## Requirement
Across the records, find how many lines include the string "takaisin" and answer with only the figure.

## Supplied data
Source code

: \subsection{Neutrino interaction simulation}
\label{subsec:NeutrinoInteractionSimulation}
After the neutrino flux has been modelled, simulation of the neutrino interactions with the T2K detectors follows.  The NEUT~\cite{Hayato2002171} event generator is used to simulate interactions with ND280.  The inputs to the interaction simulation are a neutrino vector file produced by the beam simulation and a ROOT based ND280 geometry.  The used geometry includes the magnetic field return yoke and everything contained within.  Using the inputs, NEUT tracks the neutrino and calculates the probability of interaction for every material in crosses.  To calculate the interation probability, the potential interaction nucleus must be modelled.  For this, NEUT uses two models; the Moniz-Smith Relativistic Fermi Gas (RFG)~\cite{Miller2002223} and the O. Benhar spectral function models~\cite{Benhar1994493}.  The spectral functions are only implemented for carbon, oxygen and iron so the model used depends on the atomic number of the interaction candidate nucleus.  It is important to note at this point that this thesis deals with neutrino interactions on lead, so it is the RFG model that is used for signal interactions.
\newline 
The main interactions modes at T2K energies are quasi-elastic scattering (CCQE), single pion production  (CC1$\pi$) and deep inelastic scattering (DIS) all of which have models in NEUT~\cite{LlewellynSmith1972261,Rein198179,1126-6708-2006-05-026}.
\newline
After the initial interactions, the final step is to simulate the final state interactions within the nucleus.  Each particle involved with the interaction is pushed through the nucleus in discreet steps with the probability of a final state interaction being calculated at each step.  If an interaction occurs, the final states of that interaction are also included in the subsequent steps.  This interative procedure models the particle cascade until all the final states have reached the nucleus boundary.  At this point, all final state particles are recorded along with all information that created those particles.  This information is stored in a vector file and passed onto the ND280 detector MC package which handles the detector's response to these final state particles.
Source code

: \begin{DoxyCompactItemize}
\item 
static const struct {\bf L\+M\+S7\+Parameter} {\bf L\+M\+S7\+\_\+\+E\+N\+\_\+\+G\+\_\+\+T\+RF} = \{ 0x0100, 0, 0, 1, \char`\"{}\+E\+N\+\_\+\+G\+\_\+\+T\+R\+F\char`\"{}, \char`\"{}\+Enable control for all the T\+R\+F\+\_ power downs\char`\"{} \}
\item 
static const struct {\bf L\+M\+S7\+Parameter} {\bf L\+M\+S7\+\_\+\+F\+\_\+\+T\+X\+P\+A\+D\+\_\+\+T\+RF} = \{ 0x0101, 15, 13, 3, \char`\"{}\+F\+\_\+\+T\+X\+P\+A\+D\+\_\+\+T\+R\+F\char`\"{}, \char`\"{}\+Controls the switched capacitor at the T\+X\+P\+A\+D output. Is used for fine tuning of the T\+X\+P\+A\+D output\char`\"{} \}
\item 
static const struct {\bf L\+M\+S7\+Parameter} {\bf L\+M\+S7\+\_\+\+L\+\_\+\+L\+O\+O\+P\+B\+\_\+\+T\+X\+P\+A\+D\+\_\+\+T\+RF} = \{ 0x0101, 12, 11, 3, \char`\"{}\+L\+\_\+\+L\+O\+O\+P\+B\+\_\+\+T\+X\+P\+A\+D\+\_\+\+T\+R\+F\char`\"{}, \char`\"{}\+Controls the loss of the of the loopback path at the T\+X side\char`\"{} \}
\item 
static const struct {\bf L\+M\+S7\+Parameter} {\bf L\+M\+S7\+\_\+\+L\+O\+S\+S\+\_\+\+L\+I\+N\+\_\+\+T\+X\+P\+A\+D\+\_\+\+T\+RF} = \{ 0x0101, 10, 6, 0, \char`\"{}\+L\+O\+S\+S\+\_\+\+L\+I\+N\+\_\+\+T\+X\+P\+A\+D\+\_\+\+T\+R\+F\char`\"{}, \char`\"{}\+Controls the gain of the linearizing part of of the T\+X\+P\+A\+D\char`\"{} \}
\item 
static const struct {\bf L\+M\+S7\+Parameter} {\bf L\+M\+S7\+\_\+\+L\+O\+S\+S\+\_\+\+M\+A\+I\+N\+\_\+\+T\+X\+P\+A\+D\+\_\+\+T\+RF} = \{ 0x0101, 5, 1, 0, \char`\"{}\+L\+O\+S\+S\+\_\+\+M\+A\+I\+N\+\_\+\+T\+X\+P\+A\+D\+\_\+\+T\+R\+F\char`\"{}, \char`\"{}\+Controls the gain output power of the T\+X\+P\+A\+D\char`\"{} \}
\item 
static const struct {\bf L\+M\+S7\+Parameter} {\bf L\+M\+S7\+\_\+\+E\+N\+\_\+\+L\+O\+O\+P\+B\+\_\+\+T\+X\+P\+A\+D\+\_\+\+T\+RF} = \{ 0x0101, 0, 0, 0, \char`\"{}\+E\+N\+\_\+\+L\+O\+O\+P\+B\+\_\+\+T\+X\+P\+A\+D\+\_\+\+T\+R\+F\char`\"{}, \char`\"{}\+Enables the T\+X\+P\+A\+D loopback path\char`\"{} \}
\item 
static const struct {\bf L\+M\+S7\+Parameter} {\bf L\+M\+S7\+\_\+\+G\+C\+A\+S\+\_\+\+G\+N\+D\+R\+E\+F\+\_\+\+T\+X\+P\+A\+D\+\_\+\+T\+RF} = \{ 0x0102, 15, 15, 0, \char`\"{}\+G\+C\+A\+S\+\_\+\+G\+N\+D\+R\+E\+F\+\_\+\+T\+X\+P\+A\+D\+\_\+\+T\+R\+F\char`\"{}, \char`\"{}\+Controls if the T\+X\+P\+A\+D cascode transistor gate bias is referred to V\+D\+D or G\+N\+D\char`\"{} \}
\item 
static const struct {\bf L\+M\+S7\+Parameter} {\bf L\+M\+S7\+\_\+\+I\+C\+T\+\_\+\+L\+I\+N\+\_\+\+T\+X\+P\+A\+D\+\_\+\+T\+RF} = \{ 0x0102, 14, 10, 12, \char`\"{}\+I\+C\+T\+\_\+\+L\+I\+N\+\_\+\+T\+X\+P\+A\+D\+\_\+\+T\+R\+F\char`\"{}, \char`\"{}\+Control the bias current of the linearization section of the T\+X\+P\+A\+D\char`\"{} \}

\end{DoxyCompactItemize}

* * *

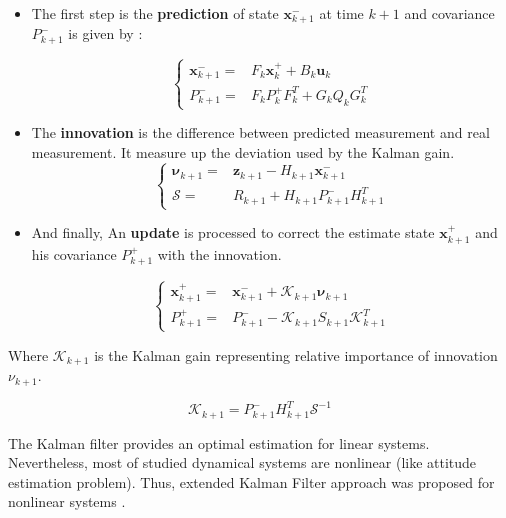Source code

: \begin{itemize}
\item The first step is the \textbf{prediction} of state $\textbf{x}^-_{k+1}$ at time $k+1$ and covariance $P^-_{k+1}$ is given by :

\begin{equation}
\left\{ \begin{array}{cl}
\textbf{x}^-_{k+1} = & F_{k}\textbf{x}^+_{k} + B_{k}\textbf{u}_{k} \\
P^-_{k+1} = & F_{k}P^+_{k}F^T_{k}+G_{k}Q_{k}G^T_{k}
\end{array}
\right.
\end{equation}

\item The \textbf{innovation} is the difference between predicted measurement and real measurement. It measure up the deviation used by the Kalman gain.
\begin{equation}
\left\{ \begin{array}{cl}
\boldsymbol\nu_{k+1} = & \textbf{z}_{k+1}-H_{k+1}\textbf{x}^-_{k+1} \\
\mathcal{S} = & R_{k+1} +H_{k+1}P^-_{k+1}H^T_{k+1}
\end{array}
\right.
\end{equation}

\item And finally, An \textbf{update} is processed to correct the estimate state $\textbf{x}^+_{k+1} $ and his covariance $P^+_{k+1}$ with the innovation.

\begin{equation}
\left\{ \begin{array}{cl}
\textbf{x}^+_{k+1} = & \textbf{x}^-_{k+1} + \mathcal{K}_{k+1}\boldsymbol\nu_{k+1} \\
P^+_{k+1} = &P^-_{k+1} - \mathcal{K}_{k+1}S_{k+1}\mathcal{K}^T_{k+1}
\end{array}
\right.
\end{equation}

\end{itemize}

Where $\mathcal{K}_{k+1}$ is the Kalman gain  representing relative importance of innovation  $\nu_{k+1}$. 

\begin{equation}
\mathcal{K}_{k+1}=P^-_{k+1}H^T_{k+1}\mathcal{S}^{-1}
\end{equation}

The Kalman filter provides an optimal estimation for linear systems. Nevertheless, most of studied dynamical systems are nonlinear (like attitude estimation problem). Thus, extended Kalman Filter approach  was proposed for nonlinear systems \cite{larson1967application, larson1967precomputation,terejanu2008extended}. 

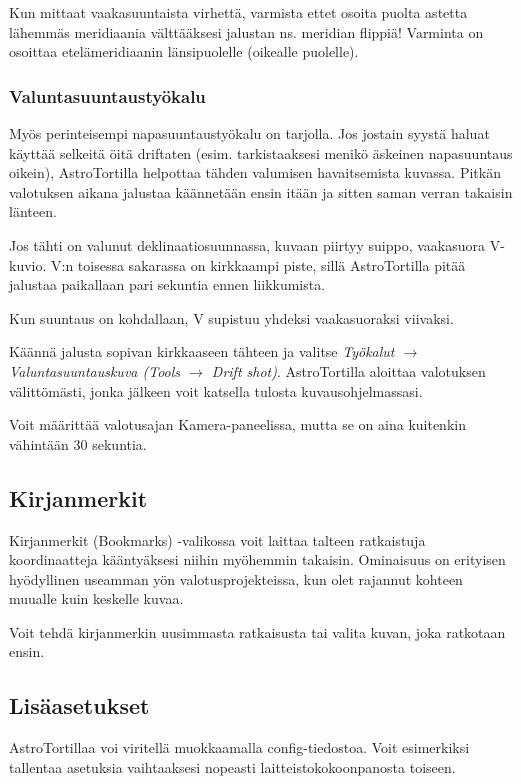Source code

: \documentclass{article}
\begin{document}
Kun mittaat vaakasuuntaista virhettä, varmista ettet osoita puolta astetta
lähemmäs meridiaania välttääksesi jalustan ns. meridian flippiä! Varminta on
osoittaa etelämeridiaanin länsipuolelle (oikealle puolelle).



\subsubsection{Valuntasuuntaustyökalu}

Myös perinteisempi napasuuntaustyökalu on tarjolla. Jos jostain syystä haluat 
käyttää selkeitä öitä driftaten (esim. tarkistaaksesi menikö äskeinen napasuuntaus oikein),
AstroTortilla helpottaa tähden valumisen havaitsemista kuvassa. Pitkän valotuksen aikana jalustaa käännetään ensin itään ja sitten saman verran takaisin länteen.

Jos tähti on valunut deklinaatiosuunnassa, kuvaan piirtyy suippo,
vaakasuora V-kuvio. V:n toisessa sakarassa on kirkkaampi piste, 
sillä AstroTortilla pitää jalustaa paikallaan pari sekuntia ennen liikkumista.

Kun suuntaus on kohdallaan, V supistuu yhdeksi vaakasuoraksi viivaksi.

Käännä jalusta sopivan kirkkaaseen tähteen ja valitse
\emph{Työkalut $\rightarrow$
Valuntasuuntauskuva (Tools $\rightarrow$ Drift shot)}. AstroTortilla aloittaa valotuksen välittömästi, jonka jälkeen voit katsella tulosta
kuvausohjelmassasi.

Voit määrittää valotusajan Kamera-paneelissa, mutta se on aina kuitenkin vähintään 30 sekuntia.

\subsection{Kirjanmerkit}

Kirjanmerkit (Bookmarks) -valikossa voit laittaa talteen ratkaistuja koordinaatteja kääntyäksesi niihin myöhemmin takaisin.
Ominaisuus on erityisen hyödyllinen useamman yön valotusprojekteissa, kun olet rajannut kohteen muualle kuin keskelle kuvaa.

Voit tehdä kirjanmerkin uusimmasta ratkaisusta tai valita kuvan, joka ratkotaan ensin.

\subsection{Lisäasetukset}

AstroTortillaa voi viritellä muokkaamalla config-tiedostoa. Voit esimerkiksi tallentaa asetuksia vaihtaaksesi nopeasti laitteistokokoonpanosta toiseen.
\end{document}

## Result for this task
2